Other MPAA staffers were let go as part of a dramatic restructuring of the piracy-fighting operations, which included dropping the word "antipiracy" in favor of the term "content protection."

According to two sources in the film industry, the MPAA's antipiracy leadership had failed to impress studio executives, some of whom were concerned that the unit lacked aggressiveness. The reshuffling at the highest levels of the MPAA's antipiracy efforts will undoubtedly be seen as a black eye for MPAA CEO Dan Glickman.

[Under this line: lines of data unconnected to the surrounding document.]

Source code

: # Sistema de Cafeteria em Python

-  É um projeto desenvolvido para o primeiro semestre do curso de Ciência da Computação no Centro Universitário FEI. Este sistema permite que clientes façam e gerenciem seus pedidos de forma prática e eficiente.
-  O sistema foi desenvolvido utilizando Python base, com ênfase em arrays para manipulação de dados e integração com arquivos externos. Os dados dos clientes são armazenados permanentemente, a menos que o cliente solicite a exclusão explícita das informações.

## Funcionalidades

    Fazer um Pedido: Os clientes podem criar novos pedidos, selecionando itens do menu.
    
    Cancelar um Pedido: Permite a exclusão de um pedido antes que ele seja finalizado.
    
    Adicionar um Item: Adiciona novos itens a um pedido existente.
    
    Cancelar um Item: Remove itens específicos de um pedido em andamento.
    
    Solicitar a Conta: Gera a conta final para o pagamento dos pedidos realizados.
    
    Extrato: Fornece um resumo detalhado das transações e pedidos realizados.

An MPAA spokeswoman declined to comment on the firings but said that Daniel Mandil, an MPAA senior executive vice president, has been named general counsel and chief of content protection. He will oversee the association's combined legal and antipiracy efforts.

The shifts come as the sharing of movie files continues to creep toward mainstream adoption. In the past, digital copies of movies were too big to transmit easily on the Internet, but file-sharing technologies are improving, and sending large movie files is becoming easier.

Hollywood fears that the pirating of movies will become as common as the illicit sharing of music files. Studio insiders say they know that the answer isn't lawsuits but the hope is that Comcast, AT&T, Time Warner, and other bandwidth providers will help them thwart file sharing at the network level. So far, though, the music and film industries have failed to get the major ISPs very involved.

As for Glickman, the whispers from studio execs for over year is that the former U.S. secretary of agriculture (under former President Bill Clinton) hasn't been very effective since taking over at the MPAA in 2004. One source said that Glickman won't make it to the end of his contract, which runs out in September 2010.

The MPAA denied an impending early departure for the executive.

"This week Dan Glickman met with several of the MPAA member company studio executives, as he often does," said Angela Martinez, an MPAA spokeswoman. "During those meetings he reconfirmed his plans to continue in his role as chairman and CEO through the remainder of his contract. They welcomed that commitment and expressed their continued confidence in him."